Alors je vois 2005 sous le double signe de Zoé et de la truffe corrézienne. Sur le plan de la démocratie, Zoé annonce la libération définitive des frères zozos ; ainsi 2005 s’achèvera en fumigène coloré poussé par l’intelligent et subtil souffle démocratique. Les zéreurs et les zabus seront en troupeaux rassemblés, sous la houlette de quelques pasteurs étoilés, en liaison directe avec le service de la communication du ministère tout proche.
Fort bien, lui dit-il, mais tout ceci est destiné aux petits personnels des classes besognantes, officiers mal nés et non officiers, élevés dans l’appréhension malsaine du lendemain et entretenus à plaisir dans leurs divisions gauloises. Pour moi qui sait ce que commander du bec veut dire, qui sait le fond des choses de la république…va sans crainte de m’émouvoir, envois moi le grand jeu à la madame Soleil.
Donc, dit la pythie avec une belle voix de tête comme les juristes de province, je vois sur la chose militaire un cortège de petits ennuis dus à un étrange mouvement hélicoïdal mu par la croisade du droit et de la liberté, ce mouvement apportera des perturbations d’internautes libres aux idées néfastes pour les sourdes autorités en place. Peu entendu dans le public jusqu’à aujourd’hui, il fera dès lors une plus grande audience et influencera un peu certains élus craintifs. Bref, mon vieux Jeannot, je te vois mal barré. …Et puis tu seras cocu.
Mais… on les a bien eu avec la nouvelle loi sur le statut
Certes, mais fais gaffe ils sont teigneux, opiniâtres et les politiques sont versatiles ! »
Un peu conventionnelle cette prophétie se terminait dans le bouilli :
– « … Après le marc j’vois plus clair après le bordeaux j’vois plus beau…après le bourgogne je t’vois deux trognes.
Cocu, comment cela ?
Militairement.
J’entends bien, mais par qui ?
Par les caporaux, par les adjudants, par les chanceliers, par les commissaires, par les politicards, par la vapeur, les énarques et les polytechniciens.
Alors Michèle, apporte moi une chopine de vin chaud. »

Ainsi réchauffé et un peu éméché il rejoignit un peu inquiet son bureau de la direction des personnels, où avec une constante et admirable volonté certes récompensée, il exécutait les carrières de ses camarades.

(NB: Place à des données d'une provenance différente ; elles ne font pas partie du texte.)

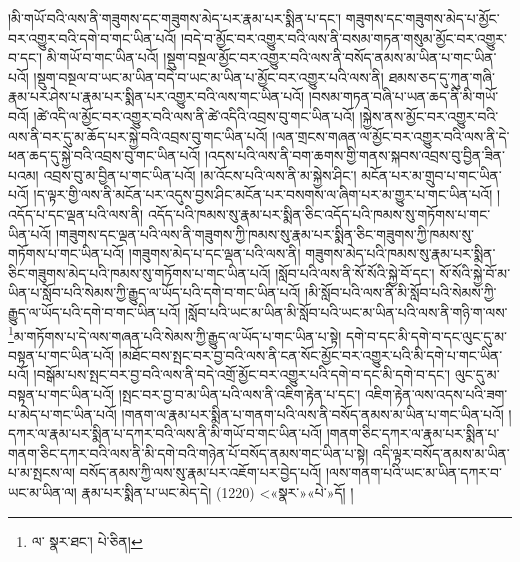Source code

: །མི་གཡོ་བའི་ལས་ནི་གཟུགས་དང་གཟུགས་མེད་པར་རྣམ་པར་སྨིན་པ་དང་། གཟུགས་དང་གཟུགས་མེད་པ་མྱོང་བར་འགྱུར་བའི་དགེ་བ་གང་ཡིན་པའོ། །བདེ་བ་མྱོང་བར་འགྱུར་བའི་ལས་ནི་བསམ་གཏན་གསུམ་མྱོང་བར་འགྱུར་བ་དང་། མི་གཡོ་བ་གང་ཡིན་པའོ། །སྡུག་བསྔལ་མྱོང་བར་འགྱུར་བའི་ལས་ནི་བསོད་ནམས་མ་ཡིན་པ་གང་ཡིན་པའོ། །སྡུག་བསྔལ་བ་ཡང་མ་ཡིན་བདེ་བ་ཡང་མ་ཡིན་པ་མྱོང་བར་འགྱུར་པའི་ལས་ནི། ཐམས་ཅད་དུ་ཀུན་གཞི་རྣམ་པར་ཤེས་པ་རྣམ་པར་སྨིན་པར་འགྱུར་བའི་ལས་གང་ཡིན་པའོ། །བསམ་གཏན་བཞི་པ་ཡན་ཆད་ནི་མི་གཡོ་བའོ། །ཚེ་འདི་ལ་མྱོང་བར་འགྱུར་བའི་ལས་ནི་ཚེ་འདིའི་འབྲས་བུ་གང་ཡིན་པའོ། །སྐྱེས་ནས་མྱོང་བར་འགྱུར་བའི་ལས་ནི་བར་དུ་མ་ཆོད་པར་སྐྱེ་བའི་འབྲས་བུ་གང་ཡིན་པའོ། །ལན་གྲངས་གཞན་ལ་མྱོང་བར་འགྱུར་བའི་ལས་ནི་དེ་ཕན་ཆད་དུ་སྐྱེ་བའི་འབྲས་བུ་གང་ཡིན་པའོ། །འདས་པའི་ལས་ནི་བག་ཆགས་གྱི་གནས་སྐབས་འབྲས་བུ་བྱིན་ཟིན་པའམ། འབྲས་བུ་མ་བྱིན་པ་གང་ཡིན་པའོ། །མ་འོངས་པའི་ལས་ནི་མ་སྐྱེས་ཤིང་། མངོན་པར་མ་གྲུབ་པ་གང་ཡིན་པའོ། །ད་ལྟར་གྱི་ལས་ནི་མངོན་པར་འདུས་བྱས་ཤིང་མངོན་པར་བསགས་ལ་ཞིག་པར་མ་གྱུར་པ་གང་ཡིན་པའོ། །འདོད་པ་དང་ལྡན་པའི་ལས་ནི། འདོད་པའི་ཁམས་སུ་རྣམ་པར་སྨིན་ཅིང་འདོད་པའི་ཁམས་སུ་གཏོགས་པ་གང་ཡིན་པའོ། །གཟུགས་དང་ལྡན་པའི་ལས་ནི་གཟུགས་ཀྱི་ཁམས་སུ་རྣམ་པར་སྨིན་ཅིང་གཟུགས་ཀྱི་ཁམས་སུ་གཏོགས་པ་གང་ཡིན་པའོ། །གཟུགས་མེད་པ་དང་ལྡན་པའི་ལས་ནི། གཟུགས་མེད་པའི་ཁམས་སུ་རྣམ་པར་སྨིན་ཅིང་གཟུགས་མེད་པའི་ཁམས་སུ་གཏོགས་པ་གང་ཡིན་པའོ། །སློབ་པའི་ལས་ནི་སོ་སོའི་སྐྱེ་བོ་དང་། སོ་སོའི་སྐྱེ་བོ་མ་ཡིན་པ་སློབ་པའི་སེམས་ཀྱི་རྒྱུད་ལ་ཡོད་པའི་དགེ་བ་གང་ཡིན་པའོ། །མི་སློབ་པའི་ལས་ནི་མི་སློབ་པའི་སེམས་ཀྱི་རྒྱུད་ལ་ཡོད་པའི་དགེ་བ་གང་ཡིན་པའོ། །སློབ་པའི་ཡང་མ་ཡིན་མི་སློབ་པའི་ཡང་མ་ཡིན་པའི་ལས་ནི་གཉི་ག་ལས་\footnote{ལ་  སྣར་ཐང་།  པེ་ཅིན། }མ་གཏོགས་པ་དེ་ལས་གཞན་པའི་སེམས་ཀྱི་རྒྱུད་ལ་ཡོད་པ་གང་ཡིན་པ་སྟེ། དགེ་བ་དང་མི་དགེ་བ་དང་ལུང་དུ་མ་བསྟན་པ་གང་ཡིན་པའོ། །མཐོང་བས་སྤང་བར་བྱ་བའི་ལས་ནི་ངན་སོང་མྱོང་བར་འགྱུར་པའི་མི་དགེ་པ་གང་ཡིན་པའོ། །བསྒོམ་པས་སྤང་བར་བྱ་བའི་ལས་ནི་བདེ་འགྲོ་མྱོང་བར་འགྱུར་པའི་དགེ་བ་དང་མི་དགེ་བ་དང་། ལུང་དུ་མ་བསྟན་པ་གང་ཡིན་པའོ། །སྤང་བར་བྱ་བ་མ་ཡིན་པའི་ལས་ནི་འཇིག་རྟེན་པ་དང་། འཇིག་རྟེན་ལས་འདས་པའི་ཟག་པ་མེད་པ་གང་ཡིན་པའོ། །གནག་ལ་རྣམ་པར་སྨིན་པ་གནག་པའི་ལས་ནི་བསོད་ནམས་མ་ཡིན་པ་གང་ཡིན་པའོ། །དཀར་ལ་རྣམ་པར་སྨིན་པ་དཀར་བའི་ལས་ནི་མི་གཡོ་བ་གང་ཡིན་པའོ། །གནག་ཅིང་དཀར་ལ་རྣམ་པར་སྨིན་པ་གནག་ཅིང་དཀར་བའི་ལས་ནི་མི་དགེ་བའི་གཉེན་པོ་བསོད་ནམས་གང་ཡིན་པ་སྟེ། འདི་ལྟར་བསོད་ནམས་མ་ཡིན་པ་མ་སྤངས་ལ། བསོད་ནམས་ཀྱི་ལས་སུ་རྣམ་པར་འཇོག་པར་བྱེད་པའོ། །ལས་གནག་པའི་ཡང་མ་ཡིན་དཀར་བ་ཡང་མ་ཡིན་ལ། རྣམ་པར་སྨིན་པ་ཡང་མེད་དེ། (1220) <«སྣར་»«པེ་»དོ། །

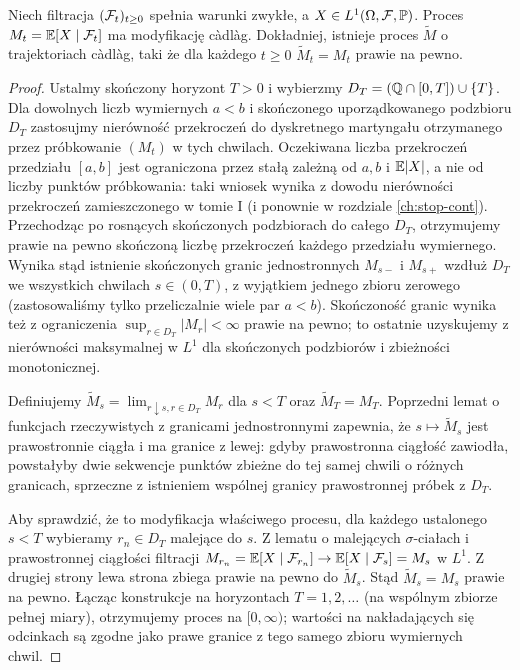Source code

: \begin{twierdzenie}
\label{thm:regularizacja}
Niech filtracja $(\mathcal{F}_t)_{t\ge0}$ spełnia warunki zwykłe,
a $X\in L^1(\Omega,\mathcal{F},\mathbb{P})$. Proces
$M_t=\mathbb{E}[X\mid\mathcal{F}_t]$ ma modyfikację c\`adl\`ag.
Dokładniej, istnieje proces $\widetilde M$ o trajektoriach
c\`adl\`ag, taki że dla każdego $t\ge0$
$\widetilde M_t=M_t$ prawie na pewno.
\end{twierdzenie}
\begin{proof}
Ustalmy skończony horyzont $T>0$ i wybierzmy
$D_T=(\mathbb{Q}\cap[0,T])\cup\{T\}$. Dla dowolnych liczb
wymiernych $a<b$ i skończonego uporządkowanego podzbioru
$D_T$ zastosujmy nierówność przekroczeń do dyskretnego
martyngału otrzymanego przez próbkowanie $(M_t)$ w tych
chwilach. Oczekiwana liczba przekroczeń przedziału
$[a,b]$ jest ograniczona przez stałą zależną od
$a,b$ i $\mathbb{E}|X|$, a nie od liczby punktów próbkowania:
taki wniosek wynika z dowodu nierówności przekroczeń
zamieszczonego w tomie I (i ponownie w rozdziale
\ref{ch:stop-cont}). Przechodząc po rosnących skończonych
podzbiorach do całego $D_T$, otrzymujemy prawie na pewno
skończoną liczbę przekroczeń każdego przedziału
wymiernego. Wynika stąd istnienie skończonych granic
jednostronnych $M_{s-}$ i $M_{s+}$ wzdłuż $D_T$
we wszystkich chwilach $s\in(0,T)$, z wyjątkiem jednego
zbioru zerowego (zastosowaliśmy tylko przeliczalnie wiele
par $a<b$). Skończoność granic wynika też z ograniczenia
$\sup_{r\in D_T}|M_r|<\infty$ prawie na pewno;
to ostatnie uzyskujemy z nierówności maksymalnej w $L^1$
dla skończonych podzbiorów i zbieżności monotonicznej.

Definiujemy $\widetilde M_s=\lim_{r\downarrow s,r\in D_T}M_r$
dla $s<T$ oraz $\widetilde M_T=M_T$. Poprzedni lemat
o funkcjach rzeczywistych z granicami jednostronnymi
zapewnia, że $s\mapsto\widetilde M_s$ jest prawostronnie
ciągła i ma granice z lewej: gdyby prawostronna ciągłość
zawiodła, powstałyby dwie sekwencje punktów zbieżne do
tej samej chwili o różnych granicach, sprzeczne z istnieniem
wspólnej granicy prawostronnej próbek z $D_T$.

Aby sprawdzić, że to modyfikacja właściwego procesu, dla
każdego ustalonego $s<T$ wybieramy $r_n\in D_T$ malejące
do $s$. Z lematu o malejących $\sigma$-ciałach i prawostronnej
ciągłości filtracji
$M_{r_n}=\mathbb{E}[X\mid\mathcal{F}_{r_n}]\to
\mathbb{E}[X\mid\mathcal{F}_s]=M_s$ w $L^1$.
Z drugiej strony lewa strona zbiega prawie na pewno do
$\widetilde M_s$. Stąd $\widetilde M_s=M_s$ prawie na pewno.
Łącząc konstrukcje na horyzontach $T=1,2,\ldots$
(na wspólnym zbiorze pełnej miary), otrzymujemy proces
na $[0,\infty)$; wartości na nakładających się odcinkach
są zgodne jako prawe granice z tego samego zbioru
wymiernych chwil.
\end{proof}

Allait-il pouvoir poursuivre son oeuvre ? Pas grave, en attendant la deuxième section, il aurait le temps de profiter du système et refilerait ainsi le « pôt de pus » aux suivants !… Chacun sa m… et que vive la Gaule !

Olearius vous souhaite une bonne année 2005.

(1) noms de pure invention, l’auteur ayant puisé quelques idées et sources dans « Les Scandales de la République » de Jean GARRIGUES chez Robert LAFFONT et dans l’oeuvre de Jacques PERRET chez GALLIMARD.